The dataset is divided into five splits based on font name (Sakkal_Majalla, Amiri, Arial, Calibri, and Scheherazade_New). Each split contains data specific to a single font. Within each split, the following attributes are present:

  • image_name: Unique identifier for each image.

  • chunk: The text content associated with the image.

  • font_name: The font used in text rendering.
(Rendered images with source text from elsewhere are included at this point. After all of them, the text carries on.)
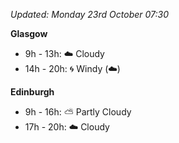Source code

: *Updated: Monday 23rd October 07:30*

**Glasgow**

* 9h - 13h: :cloud: Cloudy
* 14h - 20h: :cyclone: Windy (:cloud:)

**Edinburgh**

* 9h - 16h: :partly_sunny: Partly Cloudy
* 17h - 20h: :cloud: Cloudy
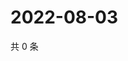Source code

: # 2022-08-03

共 0 条

<!-- BEGIN WEIBO -->
<!-- 最后更新时间 Wed Aug 03 2022 07:17:01 GMT+0800 (China Standard Time) -->

<!-- END WEIBO -->

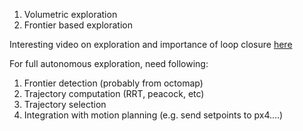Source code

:
1. Volumetric exploration
2. Frontier based exploration

Interesting video on exploration and importance of loop closure [here](https://www.youtube.com/watch?v=s4Xnet_h4ss&list=PLTUgVGOj9VDBk6U7aW8WE88aAQxO1pyob&index=11&ab_channel=UZHRoboticsandPerceptionGroup) 

For full autonomous exploration, need following:
1. Frontier detection (probably from octomap)
2. Trajectory computation (RRT, peacock, etc)
3. Trajectory selection
4. Integration with motion planning (e.g. send setpoints to px4....)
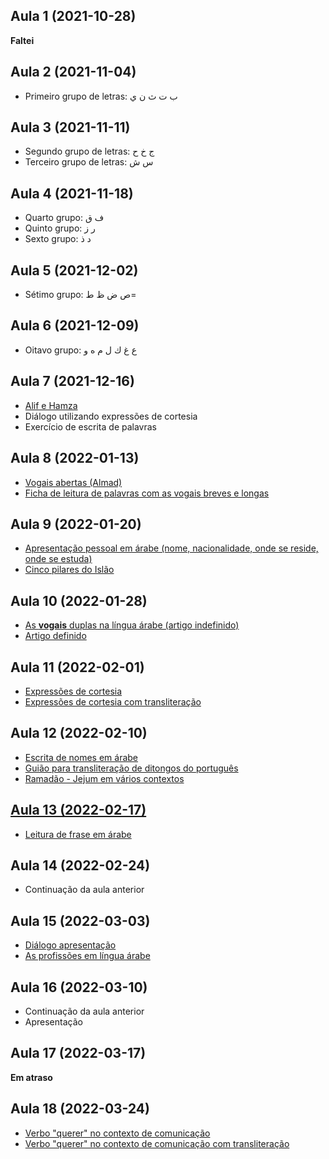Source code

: ## Aula 1 (2021-10-28)

**Faltei**

## Aula 2 (2021-11-04)

- Primeiro grupo de letras: ب ت ث ن ي

## Aula 3 (2021-11-11)

- Segundo grupo de letras: ج خ ح
- Terceiro grupo de letras: س ش

## Aula 4 (2021-11-18)

- Quarto grupo: ف ق
- Quinto grupo: ر ز
- Sexto grupo: د ذ

## Aula 5 (2021-12-02)

- Sétimo grupo: ص ض ظ ط=

## Aula 6 (2021-12-09)

- Oitavo grupo: ع غ ك ل م ه و 

## Aula 7 (2021-12-16)

- [Alif e Hamza](../anexos/aula7/Alif%20ا%20e%20Hamza.pdf)
- Diálogo utilizando expressões de cortesia
- Exercício de escrita de palavras

## Aula 8 (2022-01-13)

- [Vogais abertas (Almad)](../anexos/aula8/As%20vogais%20longas%20na%20língua%20árabe.doc-2020.pdf)
- [Ficha de leitura de palavras com as vogais breves e longas](../anexos/aula8/Atividade_Leitura%20de%20palavras%20árabe_vogais%20breves%20e%20longas.pdf)

## Aula 9 (2022-01-20)

- [Apresentação pessoal em árabe (nome, nacionalidade, onde se reside, onde se estuda)](../anexos/aula9/apresentação%20pessoal%20em%20Árabe.pdf)
- [Cinco pilares do Islão](../anexos/aula9/Pilares%20do%20Islao_arkane%20islame.pdf)

## Aula 10 (2022-01-28)

- [As **vogais** duplas na língua árabe (artigo indefinido)](../anexos/aula10/2022_%20As%20vogais%20duplas.pdf)
- [Artigo definido](../anexos/aula10/2022_Artigo%20definido.pdf)

## Aula 11 (2022-02-01)

- [Expressões de cortesia](../anexos/aula11/2022_Expressoes%20de%20cortesia_%20cumprimentos-%20despedida_%20%20FICHA%20DA%20LEITURA.pdf)
- [Expressões de cortesia com transliteração](../anexos/aula11/2022_Transliteração_Expressoes%20de%20cortesia_%20cumprimentos-%20despedida_.pdf)

## Aula 12 (2022-02-10)

- [Escrita de nomes em árabe](../anexos/aula12/Escrita%20dos%20nomes%20em%20árabe_%202020.pdf)
- [Guião para transliteração de ditongos do português](../aula12/../anexos/aula12/Guiao%20de%20escrever%20nomes%20em%20arabe_%20que%20diptongo.pdf)
- [Ramadão - Jejum em vários contextos](../anexos/aula12/Ramadão_%20jejum%20praticado%20em%20vários%20contextos.pdf)

## [Aula 13 (2022-02-17)](aula13.md)

- [Leitura de frase em árabe](../anexos/aula13/2021_Leitura%20de%20frases%20curtas%20com%20vogais%20breves%20e%20longas_.pdf)

## Aula 14 (2022-02-24)

- Continuação da aula anterior

## Aula 15 (2022-03-03)

- [Diálogo apresentação](../anexos/aula15/Diálogo_Apresentação_Profissão.pdf)
- [As profissões em língua árabe](../anexos/aula15/As%20profissões%20na%20língua%20árabe.pdf)

## Aula 16 (2022-03-10)

- Continuação da aula anterior
- Apresentação

## Aula 17 (2022-03-17)

**Em atraso**

## Aula 18 (2022-03-24)

- [Verbo "querer" no contexto de comunicação](../anexos/aula18/contexto%20de%20comida%20e%20café%20_%20ÀRABE.pdf)
- [Verbo "querer" no contexto de comunicação com transliteração](../anexos/aula18/Ficha_com_%20a%20transliteração.pdf)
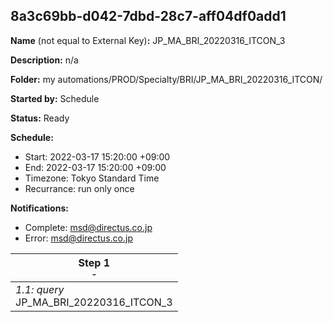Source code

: ## 8a3c69bb-d042-7dbd-28c7-aff04df0add1

**Name** (not equal to External Key)**:** JP_MA_BRI_20220316_ITCON_3

**Description:** n/a

**Folder:** my automations/PROD/Specialty/BRI/JP_MA_BRI_20220316_ITCON/

**Started by:** Schedule

**Status:** Ready

**Schedule:**

* Start: 2022-03-17 15:20:00 +09:00
* End: 2022-03-17 15:20:00 +09:00
* Timezone: Tokyo Standard Time
* Recurrance: run only once

**Notifications:**

* Complete: msd@directus.co.jp
* Error: msd@directus.co.jp

| Step 1<br>_<small>-</small>_ |
| --- |
| _1.1: query_<br>JP_MA_BRI_20220316_ITCON_3 |
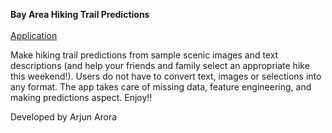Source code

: **Bay Area Hiking Trail Predictions** <br> <br> [Application](https://share.streamlit.io/iveksl2/streamlit_apps/visual_ai_drag_and_drop_app/visual_ai_drag_and_drop_app.py) 

Make hiking trail predictions from sample scenic images and text descriptions (and help your friends and family select an appropriate hike this weekend!). Users do not have to convert text, images or selections into any format. The app takes care of missing data, feature engineering, and making predictions aspect. Enjoy!!

Developed by Arjun Arora
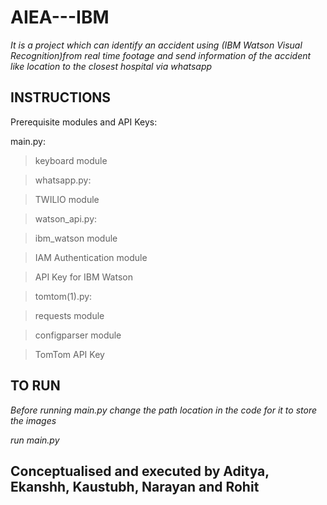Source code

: # AIEA---IBM
*It is a project which can identify an accident using (IBM Watson Visual Recognition)from real time footage and send information of the accident like location to the closest* *hospital via whatsapp*

## INSTRUCTIONS

Prerequisite modules and  API Keys:

main.py:<br />
> keyboard module<br />

> whatsapp.py:<br />

> TWILIO module<br />

> watson_api.py:<br />

> ibm_watson module<br />

> IAM Authentication module<br />

> API Key for IBM Watson<br />

> tomtom(1).py:<br />

> requests module<br />

> configparser module<br />

> TomTom API Key<br />

## TO RUN<br />
*Before running main.py change the path location in the code for it to store the images*

*run main.py*


## Conceptualised and executed by Aditya, Ekanshh, Kaustubh, Narayan and Rohit
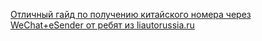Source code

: [Отличный гайд по получению китайского номера через WeChat+eSender от ребят из
liautorussia.ru](https://faq.liautorussia.ru/Application-activation)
  • image_base64: Base64-encoded image representation.

How to Use

from datasets import load_dataset
import base64
from io import BytesIO
from PIL import Image
# Load dataset with streaming enabled
ds = load_dataset("xya22er/text_to_image", streaming=True)
print(ds)




# Load the dataset

# Iterate over a specific font dataset (e.g., Amiri)
for sample in ds["Amiri"]:
    image_name = sample["image_name"]
    chunk = sample["chunk"]  # Arabic text transcription
    font_name = sample["font_name"]
    
    # Decode Base64 image
    image_data = base64.b64decode(sample["image_base64"])
    image = Image.open(BytesIO(image_data))

    # Show the image (optional)
    image.show()

    # Print the details
    print(f"Image Name: {image_name}")
    print(f"Font Name: {font_name}")
    print(f"Text Chunk: {chunk}")
    
    # Break after one sample for testing
    break

OCR Dataset Generation Pipeline

To create your own dataset, you can use the following repository: text2image.